Where to look for minerals and how to identify them:
One way to find minerals at Isle Royale or in the Keweenaw, is walking coastlines, especially those that are well wave-washed. The waves expose, polish and even sort the minerals and pebbles of various minerals. Using a canoe or small boat, watershoes and plenty of time, walk the shore and watch for veins and amygdaloids. Observe the interiors of basalt flows where vesicle cylinders, pegmatites, joints and veins may expose these distinctive minerals (see diagram).
Individual minerals are sometimes difficult to identity, even for experts, but certain groups of minerals can be distinguished very easily. All you need is your finger nail. The phyllosilicates (chlorite, corrensite and saponite) are all of green color and very soft minerals. You can easily scratch them with your finger nail. The other green minerals as pumpellyite or prehnite are much harder and you will not be able to scratch them with your fingernail. In fact, in pebbles along the shore they stand out, since they are not as easily eroded as the surrounding rock. the pink unusual color of prehnite of Isle Royale often is the result of very tiny inclusions of native copper which makes it similar to the zeolite thomsonite.The zeolite family is in general difficult to identify. But the zeolite laumontite can easily be recognized. It is of white or pink color and if you touch it with your finger nail it will split up into small fibers.

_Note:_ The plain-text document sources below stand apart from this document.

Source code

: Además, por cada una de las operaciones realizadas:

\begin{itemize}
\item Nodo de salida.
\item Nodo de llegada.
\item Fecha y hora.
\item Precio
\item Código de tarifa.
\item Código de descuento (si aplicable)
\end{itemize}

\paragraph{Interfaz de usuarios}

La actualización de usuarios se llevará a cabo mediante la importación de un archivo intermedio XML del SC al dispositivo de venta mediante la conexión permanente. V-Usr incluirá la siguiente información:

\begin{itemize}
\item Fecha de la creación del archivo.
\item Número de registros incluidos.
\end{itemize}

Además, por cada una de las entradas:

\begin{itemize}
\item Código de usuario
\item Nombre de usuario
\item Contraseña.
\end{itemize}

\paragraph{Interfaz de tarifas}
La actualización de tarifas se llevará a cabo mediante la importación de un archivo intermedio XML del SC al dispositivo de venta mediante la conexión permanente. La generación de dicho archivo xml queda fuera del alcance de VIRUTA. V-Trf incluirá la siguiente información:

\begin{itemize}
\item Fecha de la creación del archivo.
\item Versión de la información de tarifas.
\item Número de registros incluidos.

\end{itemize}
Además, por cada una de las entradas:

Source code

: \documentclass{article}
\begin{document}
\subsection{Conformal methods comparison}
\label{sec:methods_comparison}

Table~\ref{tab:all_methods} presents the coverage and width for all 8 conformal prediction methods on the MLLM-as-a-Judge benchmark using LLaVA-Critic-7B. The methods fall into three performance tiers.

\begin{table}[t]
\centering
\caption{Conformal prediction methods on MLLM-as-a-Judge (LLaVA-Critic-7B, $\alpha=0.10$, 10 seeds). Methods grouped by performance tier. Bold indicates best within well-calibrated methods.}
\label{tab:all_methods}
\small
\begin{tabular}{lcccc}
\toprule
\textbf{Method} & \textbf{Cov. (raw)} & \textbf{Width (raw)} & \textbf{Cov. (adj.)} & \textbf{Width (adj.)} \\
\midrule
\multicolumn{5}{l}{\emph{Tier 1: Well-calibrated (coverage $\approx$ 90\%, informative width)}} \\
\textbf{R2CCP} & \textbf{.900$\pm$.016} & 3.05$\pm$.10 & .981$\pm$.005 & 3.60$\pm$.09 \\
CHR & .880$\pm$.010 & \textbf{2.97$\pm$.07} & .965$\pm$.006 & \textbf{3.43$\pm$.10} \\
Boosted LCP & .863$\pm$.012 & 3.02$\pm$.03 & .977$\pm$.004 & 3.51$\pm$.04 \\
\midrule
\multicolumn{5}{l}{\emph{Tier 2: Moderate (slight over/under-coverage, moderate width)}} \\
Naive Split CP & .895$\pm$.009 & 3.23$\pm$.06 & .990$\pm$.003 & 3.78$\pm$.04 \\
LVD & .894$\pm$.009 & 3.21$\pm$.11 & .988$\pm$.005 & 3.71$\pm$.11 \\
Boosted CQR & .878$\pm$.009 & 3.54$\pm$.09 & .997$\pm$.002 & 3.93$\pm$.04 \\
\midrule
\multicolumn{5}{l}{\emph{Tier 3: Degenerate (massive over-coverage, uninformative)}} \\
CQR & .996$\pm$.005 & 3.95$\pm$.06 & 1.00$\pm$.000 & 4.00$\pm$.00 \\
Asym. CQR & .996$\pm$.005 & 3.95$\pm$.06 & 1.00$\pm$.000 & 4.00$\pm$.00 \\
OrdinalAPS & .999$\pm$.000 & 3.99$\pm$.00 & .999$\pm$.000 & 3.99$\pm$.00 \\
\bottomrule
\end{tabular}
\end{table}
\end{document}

What’s next? After mastering the mineral identifications in the boulders, students can also look at amygdular minerals to study the order that minerals deposited in those vesicles, what mineralogists call paragenesis..
In the above specimen, the white mineral (saponite) coats the vesicle wall first, and the black mineral (corrensite) comes in later (paragenesis).
A collection of amygdaloidal pebbles/cobbles from a beach in Agate Harbor, showing a variety of minerals.